Dix personnes intéressées, mais qu’est-ce que c’est difficile, d’affirmer le temps du chantier : de tailler une bonne fois, pour huit journées du samedi au samedi, dans la vie quotidienne le boulot la famille les mails les réseaux sociaux, cette « chambre à soi  ou « pièce à soi » si justement prônée par VW !

Heureusement qu’Aleph la programme, avec la complicité du « Ciel de Royan », c’est le nom de l’immeuble, rénové dans les belles couleurs de la reconstruction royannaise. J’avais la chambre bleue, j’ai rêvé en bleu. Même les bols, Arcopal dans toute sa splendeur, bleus si je voulais. Tout en haut, à la cuisine, quadruple exposition et terrasse, deux vues mer deux vues terre, parfait pour la gastronomie locale. Déjeuners bio assurés par la cuisinière chilienne, cordon bleu, pas seulement pour le chili con carne.

Sylvie Roby

Bref elles étaient sept.  Là et bien là, dans l’écriture, dans les lectures, dans les retours, dans les moments de convivialité. Les textes ont tellement poussé qu’on aurait cru le printemps arrivé. Ça bourgeonne, ça étend ses ramifications. Les chantiers s’enrichissent, se précisent, d’autres même naissent, on verra s’ils savent déjà marcher la fois suivante.
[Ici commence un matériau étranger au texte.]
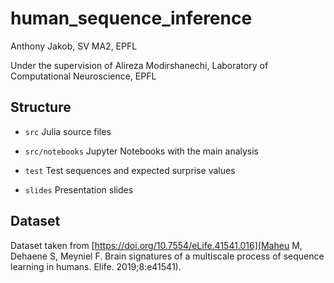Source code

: # human_sequence_inference

Anthony Jakob, SV MA2, EPFL

Under the supervision of Alireza Modirshanechi, Laboratory of Computational Neuroscience, EPFL

## Structure

- `src` Julia source files

- `src/notebooks` Jupyter Notebooks with the main analysis

- `test` Test sequences and expected surprise values

- `slides` Presentation slides


## Dataset

Dataset taken from [https://doi.org/10.7554/eLife.41541.016](Maheu M, Dehaene S, Meyniel F. Brain signatures of a multiscale process of sequence learning in humans. Elife. 2019;8:e41541).
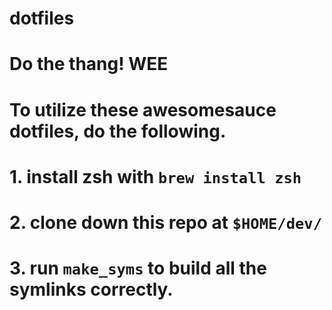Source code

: # dotfiles
# Do the thang! WEE
# To utilize these awesomesauce dotfiles, do the following. 
# 1. install zsh with `brew install zsh`
# 2. clone down this repo at `$HOME/dev/`
# 3. run `make_syms` to build all the symlinks correctly.
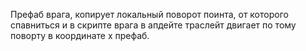 Префаб врага, копирует локальный поворот поинта, от которого спавниться и в скрипте врага в апдейте траслейт двигает по тому поворту в координате x префаб.  

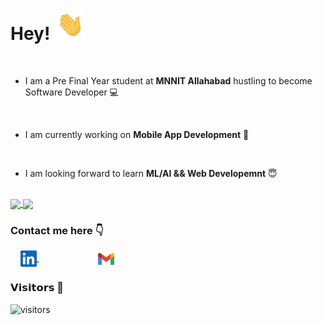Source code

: # Hey! <img height="50px" src="https://github.com/ashwiniswag/ashwiniswag/blob/main/assets/waving_hand_sign_1024.gif">

<br>

- I am a Pre Final Year student at **MNNIT Allahabad** hustling to become Software Developer :computer:
<br>

- I am currently working on **Mobile App Development**  :iphone:
<br>

- I am looking forward to learn **ML/AI && Web Developemnt**       :innocent:
<br>

<a href="https://github-readme-stats.vercel.app/api?username=ashwiniswag&show_icons=true&theme=cobalt">
  <img align="center" src="https://github-readme-stats.vercel.app/api?username=ashwiniswag&show_icons=true&theme=cobalt&custom_title=My GitHub Stats" />
</a>
<a href="https://github-readme-stats.vercel.app/api/top-langs/?username=ashwiniswag&layout=compact&langs_count=8">
  <img align="center" src="https://github-readme-stats.vercel.app/api/top-langs/?username=ashwiniswag&layout=compact&langs_count=10&theme=cobalt" />
</a>


### Contact me here     :point_down:
&nbsp; &nbsp; <a href="https://www.linkedin.com/in/ashwini-pal-1848ba180/">
    <img align="center" width="26px" src="https://github.com/ashwiniswag/ashwiniswag/blob/main/assets/linkedin.jpeg" />
 </a>  &nbsp; &nbsp; &nbsp; &nbsp; &nbsp; &nbsp; &nbsp; &nbsp; &nbsp; &nbsp; &nbsp; &nbsp;
<a href="https://mail.google.com/mail/?view=cm&fs=1&tf=1&to=ashwnipal360@gmail.com">
    <img align="center" width="26px" src="https://github.com/ashwiniswag/ashwiniswag/blob/main/assets/gmail.png" />
</a>
<br>

### 𝗩𝗶𝘀𝗶𝘁𝗼𝗿𝘀 :eyes:

![visitors](https://visitor-badge.glitch.me/badge?page_id=ashwiniswag)
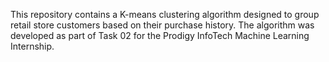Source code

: 



This repository contains a K-means clustering algorithm designed to group retail store customers based on their purchase history. The algorithm was developed as part of Task 02 for the Prodigy InfoTech Machine Learning Internship.
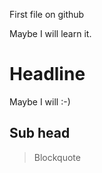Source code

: First file on github

Maybe I will learn it.


Headline
========


Maybe I will :-)

Sub head
--------

> Blockquote
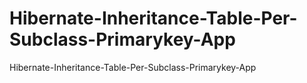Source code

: # Hibernate-Inheritance-Table-Per-Subclass-Primarykey-App
 Hibernate-Inheritance-Table-Per-Subclass-Primarykey-App
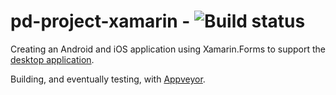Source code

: # pd-project-xamarin - ![Build status](https://ci.appveyor.com/api/projects/status/gyx4070e1qxhd1lm?svg=true)

Creating an Android and iOS application using Xamarin.Forms to support the [desktop application](https://github.com/j-h-m/Plant-Digitization-Project).

Building, and eventually testing, with [Appveyor](https://ci.appveyor.com).

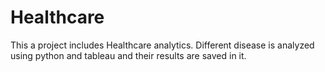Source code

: # Healthcare
This a project  includes Healthcare analytics.
Different disease is analyzed using python and tableau and their results are saved in it.
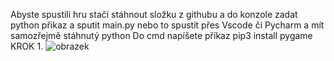 Abyste spustili hru stačí stáhnout složku z githubu a do konzole zadat python přikaz a sputit main.py nebo to spustit přes Vscode či Pycharm a mít samozřejmě stáhnutý python
Do cmd napíšete příkaz pip3 install pygame
KROK 1.
![obrazek](https://user-images.githubusercontent.com/76947123/156814736-b3a617a5-5d71-4bdc-8cde-8e6b36d951d2.png)

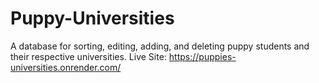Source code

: # Puppy-Universities
A database for sorting, editing, adding, and deleting puppy students and their respective universities.
Live Site: https://puppies-universities.onrender.com/

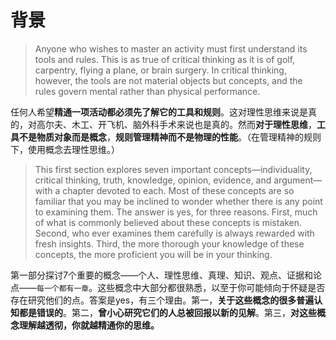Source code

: # 背景

> Anyone who wishes to master an activity must first understand its tools and rules. This is as true of critical thinking as it is of golf, carpentry, flying a plane, or brain surgery. In critical thinking, however, the tools are not material objects but concepts, and the rules govern mental rather than physical performance.

任何人希望**精通一项活动都必须先了解它的工具和规则**。这对理性思维来说是真的，对高尔夫、木工、开飞机、脑外科手术来说也是真的。然而**对于理性思维**，**工具不是物质对象而是概念**，**规则管理精神而不是物理的性能**。（在管理精神的规则下，使用概念去理性思维。）

> This first section explores seven important concepts—individuality, critical thinking, truth, knowledge, opinion, evidence, and argument—with a chapter devoted to each. Most of these concepts are so familiar that you may be inclined to wonder whether there is any point to examining them. The answer is yes, for three reasons. First, much of what is commonly believed about these concepts is mistaken. Second, who ever examines them carefully is always rewarded with fresh insights. Third, the more thorough your knowledge of these concepts, the more proficient you will be in your thinking.

第一部分探讨7个重要的概念——个人、理性思维、真理、知识、观点、证据和论点——`每一个都有一章`。这些概念中大部分都很熟悉，以至于你可能倾向于怀疑是否存在研究他们的点。答案是yes，有三个理由。第一，**关于这些概念的很多普遍认知都是错误的**。第二，**曾小心研究它们的人总被回报以新的见解**。第三，**对这些概念理解越透彻，你就越精通你的思维。**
Ça refait le monde, même, parfois, le soir, un coup de rouge ou un coup de blanc et les échos de l’actu, Adèle Haenel ou Virginie Despentes, vous avez vu, vous avez lu ? Mais pour l’heure, refaire le monde, ça se passe sur la page, et ici. Allez, au travail !

Sylvie Roby

Le matin sous ma porte, j’avais du courrier, comme si j’avais été facteur. Sur papier A4 imprimé, parfois sur doubles pages quadrillées Seyès, comme autrefois à l’école de la République. Ça écrit, ça lit, ça partage, ça fait des retours, qu’est-ce qu’on est plus malins quand on est huit.